As you can see those lessons in InDesign and the persistence of writing paid off. But so did dozens of failed audio podcasts and crazy layouts. Eventually what happened to me, is what happens to most people who persist relentlessly. They get so freakin' fast, that to the outside world it looks like talent.
And it's not talent at all.
You should have heard the cursing.
You should have been there when I was lower than a benthos (that's a bottom feeder).
But I knew one thing
No one was going to give me any extra time. It was up to me. I had to get faster. But not faster. But faster and better. And the only way to do that, was to stop the excuses (and the cursing).
But what do you do if you really don't have the time?
Well for one, you waste enormous amounts of time. I've seen ‘busy' people driving around listening to the radio. They say they have no time. What's on the radio that's so freakin' interesting?
Probably some stupid political debate which is pointless to your future anyway. Or some music you've heard twenty gazillion times before. What should be on that ‘radio' is an audio recording where you learn about marketing, or business, or something that enriches your mind.
When you're waiting in line, you have time.
When you're out for a walk or exercising, you have time.
When you're headed back from dropping off the kids, you have time.
But hang on, you're not an audio kind of person.
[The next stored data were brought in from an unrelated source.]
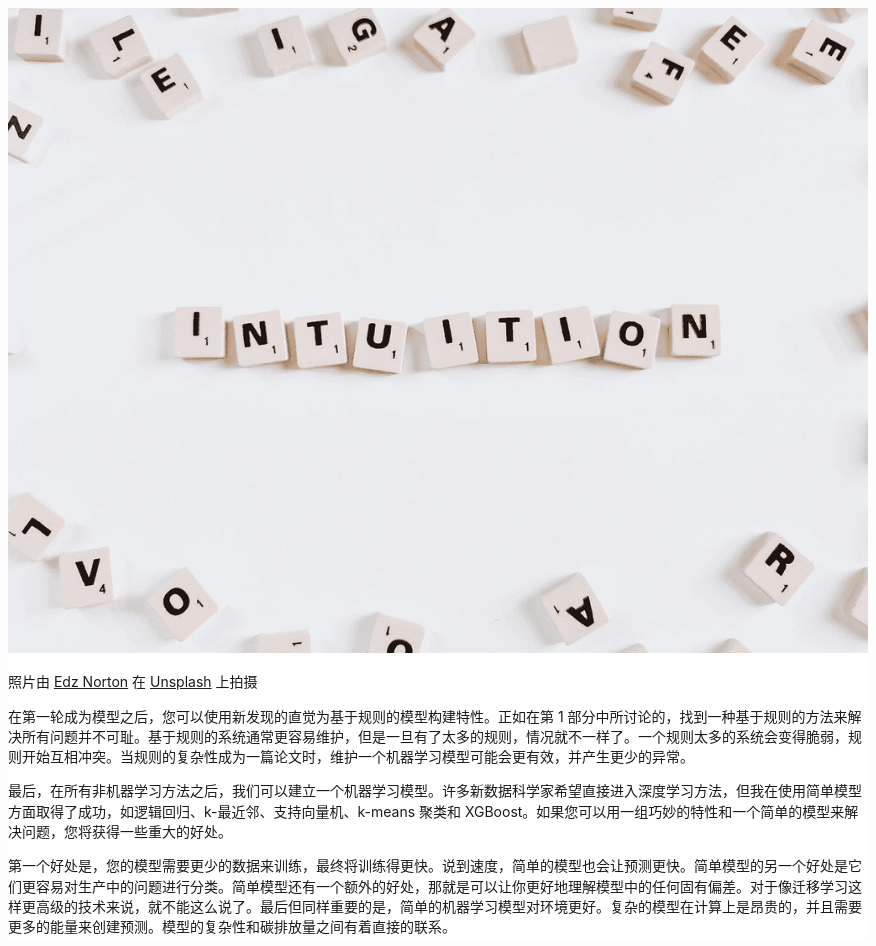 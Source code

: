 ![](img/19e780491385428446204e2d93a9f8e9.png)

照片由 [Edz Norton](https://unsplash.com/es/@edznorton?utm_source=medium&utm_medium=referral) 在 [Unsplash](https://unsplash.com?utm_source=medium&utm_medium=referral) 上拍摄

在第一轮成为模型之后，您可以使用新发现的直觉为基于规则的模型构建特性。正如在第 1 部分中所讨论的，找到一种基于规则的方法来解决所有问题并不可耻。基于规则的系统通常更容易维护，但是一旦有了太多的规则，情况就不一样了。一个规则太多的系统会变得脆弱，规则开始互相冲突。当规则的复杂性成为一篇论文时，维护一个机器学习模型可能会更有效，并产生更少的异常。

最后，在所有非机器学习方法之后，我们可以建立一个机器学习模型。许多新数据科学家希望直接进入深度学习方法，但我在使用简单模型方面取得了成功，如逻辑回归、k-最近邻、支持向量机、k-means 聚类和 XGBoost。如果您可以用一组巧妙的特性和一个简单的模型来解决问题，您将获得一些重大的好处。

第一个好处是，您的模型需要更少的数据来训练，最终将训练得更快。说到速度，简单的模型也会让预测更快。简单模型的另一个好处是它们更容易对生产中的问题进行分类。简单模型还有一个额外的好处，那就是可以让你更好地理解模型中的任何固有偏差。对于像迁移学习这样更高级的技术来说，就不能这么说了。最后但同样重要的是，简单的机器学习模型对环境更好。复杂的模型在计算上是昂贵的，并且需要更多的能量来创建预测。模型的复杂性和碳排放量之间有着直接的联系。
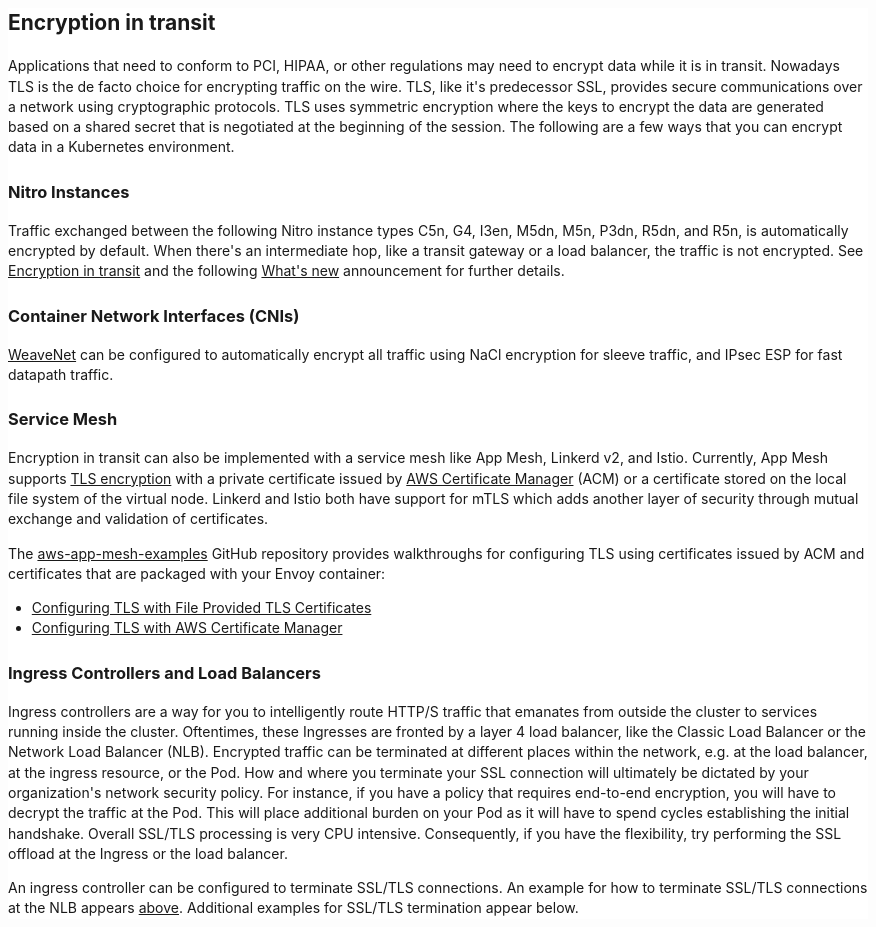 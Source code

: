 ## Encryption in transit
Applications that need to conform to PCI, HIPAA, or other regulations may need to encrypt data while it is in transit.  Nowadays TLS is the de facto choice for encrypting traffic on the wire.  TLS, like it's predecessor SSL, provides secure communications over a network using cryptographic protocols.  TLS uses symmetric encryption where the keys to encrypt the data are generated based on a shared secret that is negotiated at the beginning of the session. The following are a few ways that you can encrypt data in a Kubernetes environment. 

### Nitro Instances
Traffic exchanged between the following Nitro instance types C5n, G4, I3en, M5dn, M5n, P3dn, R5dn, and R5n, is automatically encrypted by default.  When there's an intermediate hop, like a transit gateway or a load balancer, the traffic is not encrypted. See [Encryption in transit](https://docs.aws.amazon.com/AWSEC2/latest/UserGuide/data-protection.html#encryption-transit) and the following [What's new](https://aws.amazon.com/about-aws/whats-new/2019/10/introducing-amazon-ec2-m5n-m5dn-r5n-and-r5dn-instances-featuring-100-gbps-of-network-bandwidth/) announcement for further details.

### Container Network Interfaces (CNIs)
[WeaveNet](https://www.weave.works/oss/net/) can be configured to automatically encrypt all traffic using NaCl encryption for sleeve traffic, and IPsec ESP for fast datapath traffic.

### Service Mesh
Encryption in transit can also be implemented with a service mesh like App Mesh, Linkerd v2, and Istio. Currently, App Mesh supports [TLS encryption](https://docs.aws.amazon.com/app-mesh/latest/userguide/virtual-node-tls.html) with a private certificate issued by [AWS Certificate Manager](https://docs.aws.amazon.com/acm/latest/userguide/acm-overview.html) (ACM) or a certificate stored on the local file system of the virtual node. Linkerd and Istio both have support for mTLS which adds another layer of security through mutual exchange and validation of certificates.
  
The [aws-app-mesh-examples](https://github.com/aws/aws-app-mesh-examples) GitHub repository provides walkthroughs for configuring TLS using certificates issued by ACM and certificates that are packaged with your Envoy container:
+ [Configuring TLS with File Provided TLS Certificates](https://github.com/aws/aws-app-mesh-examples/tree/master/walkthroughs/howto-tls-file-provided)
+ [Configuring TLS with AWS Certificate Manager](https://github.com/aws/aws-app-mesh-examples/tree/master/walkthroughs/tls-with-acm) 

### Ingress Controllers and Load Balancers
Ingress controllers are a way for you to intelligently route HTTP/S traffic that emanates from outside the cluster to services running inside the cluster. Oftentimes, these Ingresses are fronted by a layer 4 load balancer, like the Classic Load Balancer or the Network Load Balancer (NLB). Encrypted traffic can be terminated at different places within the network, e.g. at the load balancer, at the ingress resource, or the Pod. How and where you terminate your SSL connection will ultimately be dictated by your organization's network security policy. For instance, if you have a policy that requires end-to-end encryption, you will have to decrypt the traffic at the Pod. This will place additional burden on your Pod as it will have to spend cycles establishing the initial handshake. Overall SSL/TLS processing is very CPU intensive. Consequently, if you have the flexibility, try performing the SSL offload at the Ingress or the load balancer. 

An ingress controller can be configured to terminate SSL/TLS connections. An example for how to terminate SSL/TLS connections at the NLB appears [above](#Use-encryption-with-AWS-load-balancers). Additional examples for SSL/TLS termination appear below.
 
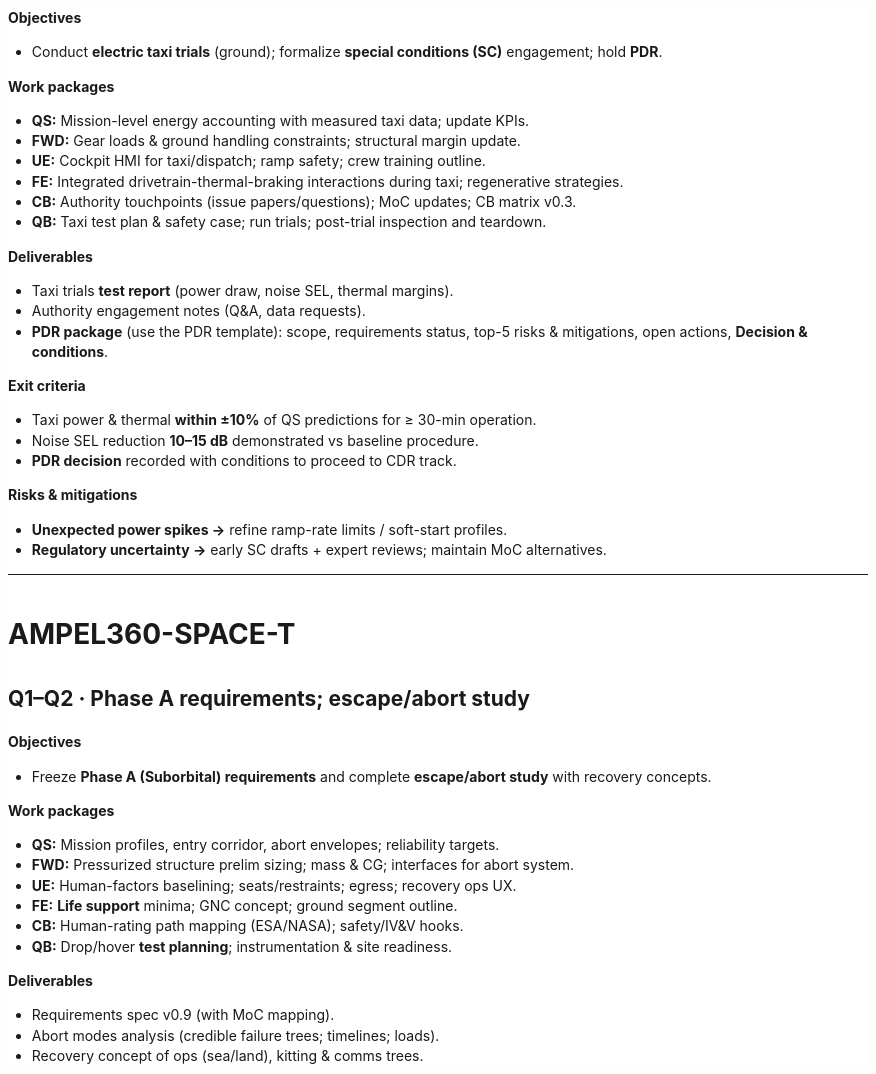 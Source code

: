 **Objectives**

* Conduct **electric taxi trials** (ground); formalize **special conditions (SC)** engagement; hold **PDR**.

**Work packages**

* **QS:** Mission-level energy accounting with measured taxi data; update KPIs.
* **FWD:** Gear loads & ground handling constraints; structural margin update.
* **UE:** Cockpit HMI for taxi/dispatch; ramp safety; crew training outline.
* **FE:** Integrated drivetrain-thermal-braking interactions during taxi; regenerative strategies.
* **CB:** Authority touchpoints (issue papers/questions); MoC updates; CB matrix v0.3.
* **QB:** Taxi test plan & safety case; run trials; post-trial inspection and teardown.

**Deliverables**

* Taxi trials **test report** (power draw, noise SEL, thermal margins).
* Authority engagement notes (Q&A, data requests).
* **PDR package** (use the PDR template): scope, requirements status, top-5 risks & mitigations, open actions, **Decision & conditions**.

**Exit criteria**

* Taxi power & thermal **within ±10%** of QS predictions for ≥ 30-min operation.
* Noise SEL reduction **10–15 dB** demonstrated vs baseline procedure.
* **PDR decision** recorded with conditions to proceed to CDR track.

**Risks & mitigations**

* **Unexpected power spikes →** refine ramp-rate limits / soft-start profiles.
* **Regulatory uncertainty →** early SC drafts + expert reviews; maintain MoC alternatives.

---

# AMPEL360-SPACE-T

## Q1–Q2 · Phase A requirements; **escape/abort study**

**Objectives**

* Freeze **Phase A (Suborbital) requirements** and complete **escape/abort study** with recovery concepts.

**Work packages**

* **QS:** Mission profiles, entry corridor, abort envelopes; reliability targets.
* **FWD:** Pressurized structure prelim sizing; mass & CG; interfaces for abort system.
* **UE:** Human-factors baselining; seats/restraints; egress; recovery ops UX.
* **FE:** **Life support** minima; GNC concept; ground segment outline.
* **CB:** Human-rating path mapping (ESA/NASA); safety/IV&V hooks.
* **QB:** Drop/hover **test planning**; instrumentation & site readiness.

**Deliverables**

* Requirements spec v0.9 (with MoC mapping).
* Abort modes analysis (credible failure trees; timelines; loads).
* Recovery concept of ops (sea/land), kitting & comms trees.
You like to read transcripts. Oh, is that so? Did you know that most kids can't read a darned thing before they're almost six or seven years old. Yet they learn customs, languages and hundreds of things purely through audio learning.
So let's say, yes, you have a bias for transcripts or the written word
That I can understand. But so what? Put on the audio anyway. When you listen to the news, you don't need a transcript. When you listen to music, you don't have this overwhelming need for lyrics.
So use the same concept for audio learning. Use up the time you have. So what if you don't remember 98% of what you hear? Listen to it anyway, because it boosts your ability even if you just retain a measly 2%.
Load your bag with a Kindle or some device where you can read on the go.
Yes, yes I can almost hear the other stupid excuse of how you like to read books on paper—but try carrying those books with you wherever you go. Instead of the silly mundane excuses, change the way you do things.
When you're waiting for your laptop to boot up, read something.
While the waiter brings you your coffee, read something else.
Find every darned moment of the day to improve your ability. Some situations will lend themselves to text. Some won't and you'll need audio instead. You should be prepared to squeeze out every possible wasted moment, because they add up pretty quick.
And then when you're back at your desk, sign up for a course that will kick your butt.
Not some ‘namby pamby' course that lets you do whatever you feel like doing. But sign up for a course where you feel fear on your credit card—and where the person conducting the course will kick you out for missing so much as a day's assignment.
And for heaven's sake, don't sign up for anything that promises instant success—because you will. Some joker will come along with his surfboard and promise you some instant knowledge, and you'll do what you've done before. You'll sign up and you'll be further away from your ability than ever before.
Instant success takes too much time.
It assumes you don't need ability.
And the truth is quite the opposite, as you've figured.
You have time.
You have loads of time.
But you have too many excuses.
And way too little ability.
Ditch the excuses. Top up the ability.
And you get what top performers have—loads of time. It's as they say: If you want a job done, give to a busy person.
Time you got busy, eh?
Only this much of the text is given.